Fall 2019 - HUM 309 D100

Literatures and the Arts Across Cultures (4)

Class Number: 1362

Delivery Method: In Person

Overview

  • Course Times + Location:

    Mo 1:30 PM – 5:20 PM
    HCC 1325, Vancouver

  • Exam Times + Location:

    Dec 12, 2019
    12:00 PM – 3:00 PM
    HCC 1425, Vancouver

  • Prerequisites:

    45 units.

Description

CALENDAR DESCRIPTION:

An interdisciplinary study of literary texts in translation and/or art forms across cultures and periods. Students with credit for HUM 381 or 382 under this topic may not take this course for further credit. Breadth-Humanities.

COURSE DETAILS:


MODERNISM AND THE 20TH CENTURY AVANT-GARDES


This course examines the aesthetic and cultural experimentations that took place in the course of the 20th century, with a focus on Europe. The articulation of the emerging social realities through the renewal of artistic forms and techniques was deeply felt by writers and artists in the early decades of the century, when the “crisis of language and representation” was made evident by the inability to adapt “representation” to a world in deep social and political crisis.
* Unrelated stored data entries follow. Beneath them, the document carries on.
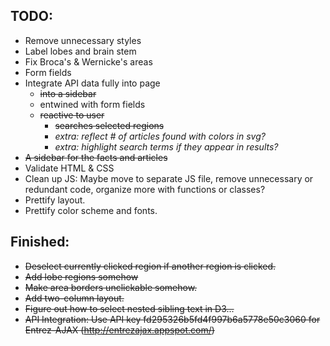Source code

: TODO:
---------
 
- Remove unnecessary styles
- Label lobes and brain stem
- Fix Broca's & Wernicke's areas
- Form fields
- Integrate API data fully into page
    + ~~into a sidebar~~
    + entwined with form fields
    + ~~reactive to user~~
        * ~~searches selected regions~~
        * _extra: reflect # of articles found with colors in svg?_
        * _extra: highlight search terms if they appear in results?_
- ~~A sidebar for the facts and articles~~
- Validate HTML & CSS
- Clean up JS: Maybe move to separate JS file, remove unnecessary or redundant code, organize more with functions or classes?
- Prettify layout.
- Prettify color scheme and fonts.

Finished:
------------

- ~~Deselect currently clicked region if another region is clicked.~~
- ~~Add lobe regions somehow~~
- ~~Make area borders unclickable somehow.~~
- ~~Add two-column layout.~~
- ~~Figure out how to select nested sibling text in D3...~~
- ~~API Integration: Use API key fd295326b5fd4f997b6a5778e50c3060 for Entrez-AJAX (http://entrezajax.appspot.com/)~~
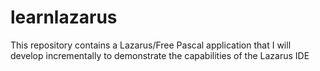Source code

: # learnlazarus
This repository contains a Lazarus/Free Pascal application that I will develop incrementally to demonstrate the capabilities of the Lazarus IDE
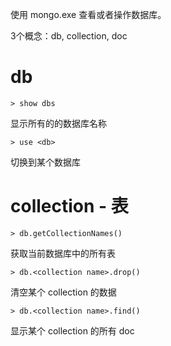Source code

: 使用 mongo.exe 查看或者操作数据库。

3个概念：db, collection, doc

# db

	> show dbs

显示所有的的数据库名称

	> use <db>

切换到某个数据库

# collection - 表

	> db.getCollectionNames()

获取当前数据库中的所有表

	> db.<collection name>.drop()

清空某个 collection 的数据

	> db.<collection name>.find()

显示某个 collection 的所有 doc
A different crisis followed WWII but it generated the same spirit of radical renewal and contestation of the very notion of representational artistic forms. At the same time, some of the artists who had initially embarked in radical projects later retreated to socially conservative positions. The course focuses on Europe as a “space” rather than an identity. It will therefore include connections with American, African-American, African, Mexican, and Native art as significant influences and sources of exchange with European schools.
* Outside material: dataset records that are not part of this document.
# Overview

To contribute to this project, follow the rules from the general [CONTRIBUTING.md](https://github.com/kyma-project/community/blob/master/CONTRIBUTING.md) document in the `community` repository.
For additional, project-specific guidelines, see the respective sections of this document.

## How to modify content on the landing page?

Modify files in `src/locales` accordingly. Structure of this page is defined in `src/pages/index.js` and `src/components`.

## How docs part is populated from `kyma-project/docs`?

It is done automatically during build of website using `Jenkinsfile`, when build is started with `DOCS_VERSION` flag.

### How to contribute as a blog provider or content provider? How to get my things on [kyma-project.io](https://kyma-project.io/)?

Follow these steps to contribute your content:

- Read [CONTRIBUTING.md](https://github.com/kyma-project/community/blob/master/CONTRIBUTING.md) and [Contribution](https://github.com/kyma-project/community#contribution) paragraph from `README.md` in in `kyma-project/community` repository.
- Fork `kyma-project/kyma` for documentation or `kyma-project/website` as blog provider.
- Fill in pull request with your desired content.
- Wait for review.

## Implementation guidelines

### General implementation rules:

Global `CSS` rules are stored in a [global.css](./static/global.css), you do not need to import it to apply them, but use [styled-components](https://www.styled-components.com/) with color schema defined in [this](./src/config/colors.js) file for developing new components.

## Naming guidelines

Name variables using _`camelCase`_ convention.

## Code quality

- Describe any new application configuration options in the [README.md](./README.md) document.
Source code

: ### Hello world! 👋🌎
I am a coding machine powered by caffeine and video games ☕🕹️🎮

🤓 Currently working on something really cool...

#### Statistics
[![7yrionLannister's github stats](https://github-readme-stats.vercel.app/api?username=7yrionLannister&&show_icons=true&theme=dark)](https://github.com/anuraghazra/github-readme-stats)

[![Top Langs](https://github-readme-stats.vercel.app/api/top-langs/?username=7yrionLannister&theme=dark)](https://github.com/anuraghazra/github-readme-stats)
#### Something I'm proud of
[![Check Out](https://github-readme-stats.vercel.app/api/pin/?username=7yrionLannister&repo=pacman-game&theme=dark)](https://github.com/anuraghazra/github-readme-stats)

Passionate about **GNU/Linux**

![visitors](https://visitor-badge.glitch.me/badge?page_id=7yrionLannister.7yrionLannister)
COURSE-LEVEL EDUCATIONAL GOALS:

 
At the end of the course, students will be able to: 1) Demonstrate an understanding of the historical development of literary and artistic experimentation in 20th Europe and its connections to different cultural traditions (Americas, Africa, Indigeneity) 2) Develop theoretical and analytical tools pertaining to different literary and artistic forms. 3) Develop their own perspective regarding central questions and debates addressed by 20th century intellectuals with regard to art and representation. 4) Integrate historical, literary, philosophical, aesthetic, and political analysis. 5) Communicate their ideas and the result of their research effectively and engage in class debate. 6) Generate persuasive argumentation and support it through analysis of specific evidence.

Grading

  • Attendance and participation 10%
  • Quizzes 20%
  • Presentation project 15%
  • Final research paper 25%
  • Final exam 30%

NOTES:


We will look at literature, art, films, letters, declarations and manifestos that articulate the reflections, anxieties, and challenges of intellectuals about these times of radical change—times which comprised two World Wars, the rise of Fascism, totalitarian regimes, imperialism and decolonization, and technological innovations. We will begin with a few documents from the 19th century (Marx, Wagner, Darwin, Nietzsche, Baudelaire) addressing the emergence of the modern before moving to the early decades of the 20th century with writers articulating modern aesthetics (Freud, Simmel, Krakauer, Lou-Andreas Salomé, Mallarmé, Valéry, Isadora Duncan) and the formulations of the historical avant-gardes (Zola, Fry, Bell, Marinetti, Apollinaire, Gramsci, Trotsky, Shklovsky, Lukács, Buñuel). We will follow with the manifestos of Futurism, Fauvism, Cubism, Imagism, Expressionism, Dada, Vorticism, Constructionism, Surrealism, and Anarchism. After the examination of the regroupings of the 1930s in the midst of the rise of Fascism and the 1940s (W.H. Auden, Mina Loy, Laura Jackson, Horkheimer, Artaud, Sergei Eisenstein, Adorno and Benjamin), we will look at the postmodern re-articulations of the post-WWII period, the emergence of the neo-avantgardes, neorealism and new wave cinema, and art and indigeneity.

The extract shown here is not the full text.